Com novos amigos, vizinhos e uma vida simples, Ana agradecia por ter se livrado dos abusos sexuais. Porém, certo dia, avistou a mãe e o companheiro numa cena inédita até então para ela, mas que marcou toda a sua vida.
"Fui com um travesseiro e um cobertor para o fundo de casa e, quando cheguei, quem estava lá com uma lata na mão agachada usando drogas era ela e o marido. Eu fiquei assustada, não sabia o que era aquilo. Tinha só 10 anos e não entendia, mas sabia que não era normal. Voltei para dentro e fiquei quietinha ali", recorda.
'ELA JÁ ESTAVA AFUNDADA'
Ana passou a notar a ausência de eletrodomésticos e roupas em casa. "Fui procurar o ferro de passar roupa, e tinha sumido. Até o único casaco que eu tinha para o frio havia sumido. Ela já estava afundada. Cortaram a água e a luz e ficamos sem nada. Eu só me alimentava na escola. Chegava a desmaiar, cair de tontura."

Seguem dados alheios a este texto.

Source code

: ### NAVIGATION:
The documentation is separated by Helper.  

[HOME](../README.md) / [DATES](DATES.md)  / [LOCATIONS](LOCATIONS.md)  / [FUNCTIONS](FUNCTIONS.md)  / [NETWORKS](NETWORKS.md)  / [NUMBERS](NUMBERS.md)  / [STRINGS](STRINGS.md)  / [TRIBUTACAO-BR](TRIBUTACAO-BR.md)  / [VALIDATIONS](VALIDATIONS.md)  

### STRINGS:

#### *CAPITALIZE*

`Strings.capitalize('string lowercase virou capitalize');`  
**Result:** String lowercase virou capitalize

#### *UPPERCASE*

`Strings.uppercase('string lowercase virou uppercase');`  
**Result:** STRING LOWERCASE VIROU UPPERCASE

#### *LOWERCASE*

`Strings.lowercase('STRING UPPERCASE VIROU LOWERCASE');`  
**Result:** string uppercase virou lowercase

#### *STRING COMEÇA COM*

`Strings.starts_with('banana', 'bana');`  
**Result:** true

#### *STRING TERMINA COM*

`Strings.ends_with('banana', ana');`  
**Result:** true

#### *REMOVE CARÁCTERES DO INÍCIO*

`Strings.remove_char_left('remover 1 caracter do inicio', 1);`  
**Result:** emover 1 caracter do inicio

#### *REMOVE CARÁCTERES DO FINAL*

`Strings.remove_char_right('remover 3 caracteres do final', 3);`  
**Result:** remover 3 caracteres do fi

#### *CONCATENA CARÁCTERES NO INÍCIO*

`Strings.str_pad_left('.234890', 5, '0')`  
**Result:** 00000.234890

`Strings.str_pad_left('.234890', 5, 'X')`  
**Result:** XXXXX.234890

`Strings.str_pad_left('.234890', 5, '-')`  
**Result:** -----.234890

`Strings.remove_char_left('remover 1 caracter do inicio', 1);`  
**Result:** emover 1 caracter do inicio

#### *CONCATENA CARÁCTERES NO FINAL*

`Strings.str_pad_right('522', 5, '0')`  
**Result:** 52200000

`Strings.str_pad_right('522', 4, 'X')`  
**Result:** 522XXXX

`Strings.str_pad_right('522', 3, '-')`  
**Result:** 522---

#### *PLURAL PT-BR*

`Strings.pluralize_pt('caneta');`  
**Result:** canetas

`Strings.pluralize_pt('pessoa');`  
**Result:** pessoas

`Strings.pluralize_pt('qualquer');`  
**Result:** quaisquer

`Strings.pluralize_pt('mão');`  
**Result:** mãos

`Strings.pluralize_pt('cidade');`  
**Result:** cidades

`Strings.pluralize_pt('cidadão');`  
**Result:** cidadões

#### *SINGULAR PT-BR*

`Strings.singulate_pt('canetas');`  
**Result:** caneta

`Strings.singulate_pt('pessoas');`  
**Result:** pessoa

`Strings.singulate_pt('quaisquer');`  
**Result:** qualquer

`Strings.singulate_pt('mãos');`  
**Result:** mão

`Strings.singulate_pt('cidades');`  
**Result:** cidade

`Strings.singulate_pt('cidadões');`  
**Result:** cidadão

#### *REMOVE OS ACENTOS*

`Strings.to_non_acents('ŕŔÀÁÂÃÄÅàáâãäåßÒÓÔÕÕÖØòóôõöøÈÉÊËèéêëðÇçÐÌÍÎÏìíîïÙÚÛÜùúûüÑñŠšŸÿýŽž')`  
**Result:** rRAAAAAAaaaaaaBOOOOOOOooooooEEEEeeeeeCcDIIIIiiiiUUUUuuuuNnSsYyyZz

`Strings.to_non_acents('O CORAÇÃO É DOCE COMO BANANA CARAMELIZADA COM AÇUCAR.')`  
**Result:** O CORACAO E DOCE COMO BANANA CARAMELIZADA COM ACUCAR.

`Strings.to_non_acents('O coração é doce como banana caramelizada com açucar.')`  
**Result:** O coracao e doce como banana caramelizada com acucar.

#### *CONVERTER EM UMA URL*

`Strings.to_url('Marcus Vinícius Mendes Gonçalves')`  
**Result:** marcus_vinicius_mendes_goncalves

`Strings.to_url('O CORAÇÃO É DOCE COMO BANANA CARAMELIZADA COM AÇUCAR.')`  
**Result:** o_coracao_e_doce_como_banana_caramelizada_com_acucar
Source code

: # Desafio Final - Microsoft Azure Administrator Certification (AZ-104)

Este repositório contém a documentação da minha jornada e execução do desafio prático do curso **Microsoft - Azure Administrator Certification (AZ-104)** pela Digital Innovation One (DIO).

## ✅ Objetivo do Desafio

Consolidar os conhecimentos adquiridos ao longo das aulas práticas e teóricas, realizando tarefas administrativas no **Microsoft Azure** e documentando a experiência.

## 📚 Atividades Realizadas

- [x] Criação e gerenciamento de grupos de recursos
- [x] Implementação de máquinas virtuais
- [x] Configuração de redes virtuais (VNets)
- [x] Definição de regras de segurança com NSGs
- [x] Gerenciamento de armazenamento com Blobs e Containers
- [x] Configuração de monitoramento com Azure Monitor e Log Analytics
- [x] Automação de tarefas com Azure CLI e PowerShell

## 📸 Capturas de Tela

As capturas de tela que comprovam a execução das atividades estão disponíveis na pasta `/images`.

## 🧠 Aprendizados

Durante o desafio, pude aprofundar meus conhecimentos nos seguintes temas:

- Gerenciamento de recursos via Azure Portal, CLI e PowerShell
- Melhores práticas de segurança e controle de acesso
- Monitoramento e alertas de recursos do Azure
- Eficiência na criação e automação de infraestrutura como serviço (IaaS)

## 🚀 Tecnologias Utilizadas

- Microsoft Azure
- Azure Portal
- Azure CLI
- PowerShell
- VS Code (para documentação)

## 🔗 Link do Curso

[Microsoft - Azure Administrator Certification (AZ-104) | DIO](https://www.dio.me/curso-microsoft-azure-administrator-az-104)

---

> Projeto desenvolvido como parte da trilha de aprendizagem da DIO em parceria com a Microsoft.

Com a realidade se tornando insustentável, Ana não teve outra alternativa a não ser ligar para a sua avó paterna e pedir ajuda. A partir daí, foi morar com ela e deixou Inês com o companheiro.
TENTATIVAS FRUSTRADAS'
Inês passou mais de 14 anos na avenida Saul Elkind sobrevivendo da ajuda de pessoas estranhas. Ana ressalta que tentou resgatá-la várias vezes, mas todas as tentativas eram frustradas.
"Ela era agredida por outros moradores de rua, pelo marido e até por pessoas que ela mexia por causa da bebida e da droga. Na época, morando com a minha avó, eu era adolescente e as pessoas riam de mim, porque, quando eu a via na rua, eu parava para falar com ela, afinal era minha mãe."
Tentando deixar o passado para trás, a jovem e a sua avó se mudaram para Joinville (SC). Com 15 anos, ela começou a fazer tratamento psiquiátrico por causa de uma depressão. Algum tempo depois, Inês foi procurar a filha na nova cidade
"Alguém pagou a passagem dela. Quando cheguei [na rodoviária], a minha mãe estava irreconhecível. Fazia cerca de um ano que eu não a via. Estava pesando uns 40 quilos. Chegou com a perna queimada e com a cabeça raspada por conta de uma sífilis que pegou nas ruas. Ela fazia sexo a troco de bebida e drogas", conta.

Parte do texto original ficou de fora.